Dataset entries
____________

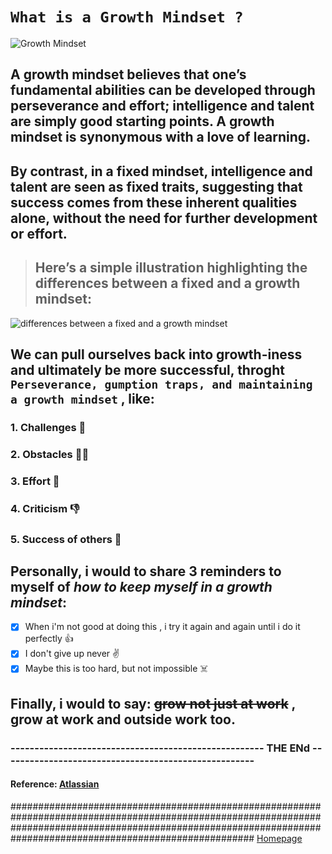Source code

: # ` What is a Growth Mindset ? ` 
![Growth Mindset](https://3kllhk1ibq34qk6sp3bhtox1-wpengine.netdna-ssl.com/wp-content/uploads/2015/11/growth-mindset.png)
## A growth mindset believes that one’s fundamental abilities can be developed through perseverance and effort; intelligence and talent are simply good starting points. A growth mindset is synonymous with a love of learning.

## By contrast, in a fixed mindset, intelligence and talent are seen as fixed traits, suggesting that success comes from these inherent qualities alone, without the need for further development or effort.

> ## Here’s a simple illustration highlighting the differences between a fixed and a growth mindset:
> 
![differences between a fixed and a growth mindset](https://3kllhk1ibq34qk6sp3bhtox1-wpengine.netdna-ssl.com/wp-content/uploads/NewGrowthMindset2.png)

##  We can pull ourselves back into growth-iness and ultimately be more successful, throght ` Perseverance, gumption traps, and maintaining a growth mindset ` , like: 

### 1. Challenges :facepunch:

### 2. Obstacles :man_facepalming:

### 3. Effort :muscle:

### 4. Criticism :thumbsdown:

### 5. Success of others :handshake:

## Personally, i would to share 3 reminders to myself of *how to keep myself in a growth mindset*:
- [x] When i'm not good at doing this , i try it again and again until i do it perfectly :+1:
- [x] I don't give up never :v:
- [x] Maybe this is too hard, but not impossible :skull_and_crossbones:

## Finally, i would to say: ~~grow not just at work~~ , grow at work and outside work too.

### ----------------------------------------------------- THE ENd -----------------------------------------------------
#### Reference: [Atlassian](https://www.atlassian.com/blog/inside-atlassian/growth-mindset)

#################################################################################################################################################################################################################### [Homepage](https://majida-hatamleh.github.io/reading-notes.html)
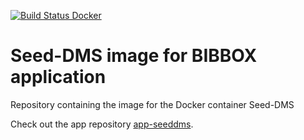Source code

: [![Build Status Docker](https://github.com/bibbox/img-seeddms/actions/workflows/docker-image.yml/badge.svg)](https://github.com/bibbox/img-seeddms/actions)

# Seed-DMS image for BIBBOX application

Repository containing the image for the Docker container Seed-DMS

Check out the app repository [app-seeddms](https://github.com/bibbox/app-seeddms).
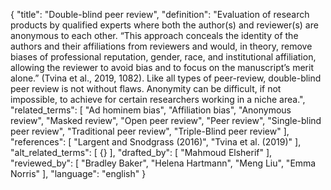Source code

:{
  "title": "Double-blind peer review",
  "definition": "Evaluation of research products by qualified experts where both the author(s) and reviewer(s) are anonymous to each other. “This approach conceals the identity of the authors and their affiliations from reviewers and would, in theory, remove biases of professional reputation, gender, race, and institutional affiliation, allowing the reviewer to avoid bias and to focus on the manuscript’s merit alone.” (Tvina et al., 2019, 1082). Like all types of peer-review, double-blind peer review is not without flaws. Anonymity can be difficult, if not impossible, to achieve for certain researchers working in a niche area.",
  "related_terms": [
    "Ad hominem bias",
    "Affiliation bias",
    "Anonymous review",
    "Masked review",
    "Open peer review",
    "Peer review",
    "Single-blind peer review",
    "Traditional peer review",
    "Triple-Blind peer review"
  ],
  "references": [
    "Largent and Snodgrass (2016)",
    "Tvina et al. (2019)"
  ],
  "alt_related_terms": [
    {}
  ],
  "drafted_by": [
    "Mahmoud Elsherif"
  ],
  "reviewed_by": [
    "Bradley Baker",
    "Helena Hartmann",
    "Meng Liu",
    "Emma Norris"
  ],
  "language": "english"
}
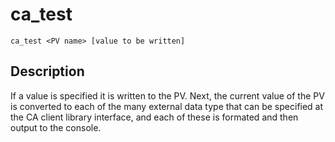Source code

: # ca_test

    ca_test <PV name> [value to be written]

## Description

If a value is specified it is written to the PV. Next, the current value
of the PV is converted to each of the many external data type that can
be specified at the CA client library interface, and each of these is
formated and then output to the console.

____________

REQUIREMENT. Word for word, return the entries above, but without any pictures.

OUTPUT OF THE TASK.
Source code

: # ` What is a Growth Mindset ? ` 
![Growth Mindset](https://3kllhk1ibq34qk6sp3bhtox1-wpengine.netdna-ssl.com/wp-content/uploads/2015/11/growth-mindset.png)
## A growth mindset believes that one’s fundamental abilities can be developed through perseverance and effort; intelligence and talent are simply good starting points. A growth mindset is synonymous with a love of learning.

## By contrast, in a fixed mindset, intelligence and talent are seen as fixed traits, suggesting that success comes from these inherent qualities alone, without the need for further development or effort.

> ## Here’s a simple illustration highlighting the differences between a fixed and a growth mindset:
> 
![differences between a fixed and a growth mindset](https://3kllhk1ibq34qk6sp3bhtox1-wpengine.netdna-ssl.com/wp-content/uploads/NewGrowthMindset2.png)

##  We can pull ourselves back into growth-iness and ultimately be more successful, throght ` Perseverance, gumption traps, and maintaining a growth mindset ` , like: 

### 1. Challenges :facepunch:

### 2. Obstacles :man_facepalming:

### 3. Effort :muscle:

### 4. Criticism :thumbsdown:

### 5. Success of others :handshake:

## Personally, i would to share 3 reminders to myself of *how to keep myself in a growth mindset*:
- [x] When i'm not good at doing this , i try it again and again until i do it perfectly :+1:
- [x] I don't give up never :v:
- [x] Maybe this is too hard, but not impossible :skull_and_crossbones:

## Finally, i would to say: ~~grow not just at work~~ , grow at work and outside work too.

### ----------------------------------------------------- THE ENd -----------------------------------------------------
#### Reference: [Atlassian](https://www.atlassian.com/blog/inside-atlassian/growth-mindset)

#################################################################################################################################################################################################################### [Homepage](https://majida-hatamleh.github.io/reading-notes.html)
Source code

: [![Build Status Docker](https://github.com/bibbox/img-seeddms/actions/workflows/docker-image.yml/badge.svg)](https://github.com/bibbox/img-seeddms/actions)

# Seed-DMS image for BIBBOX application

Repository containing the image for the Docker container Seed-DMS

Check out the app repository [app-seeddms](https://github.com/bibbox/app-seeddms).
Source code

:{
  "title": "Double-blind peer review",
  "definition": "Evaluation of research products by qualified experts where both the author(s) and reviewer(s) are anonymous to each other. “This approach conceals the identity of the authors and their affiliations from reviewers and would, in theory, remove biases of professional reputation, gender, race, and institutional affiliation, allowing the reviewer to avoid bias and to focus on the manuscript’s merit alone.” (Tvina et al., 2019, 1082). Like all types of peer-review, double-blind peer review is not without flaws. Anonymity can be difficult, if not impossible, to achieve for certain researchers working in a niche area.",
  "related_terms": [
    "Ad hominem bias",
    "Affiliation bias",
    "Anonymous review",
    "Masked review",
    "Open peer review",
    "Peer review",
    "Single-blind peer review",
    "Traditional peer review",
    "Triple-Blind peer review"
  ],
  "references": [
    "Largent and Snodgrass (2016)",
    "Tvina et al. (2019)"
  ],
  "alt_related_terms": [
    {}
  ],
  "drafted_by": [
    "Mahmoud Elsherif"
  ],
  "reviewed_by": [
    "Bradley Baker",
    "Helena Hartmann",
    "Meng Liu",
    "Emma Norris"
  ],
  "language": "english"
}
Source code

: # ca_test

    ca_test <PV name> [value to be written]

## Description

If a value is specified it is written to the PV. Next, the current value
of the PV is converted to each of the many external data type that can
be specified at the CA client library interface, and each of these is
formated and then output to the console.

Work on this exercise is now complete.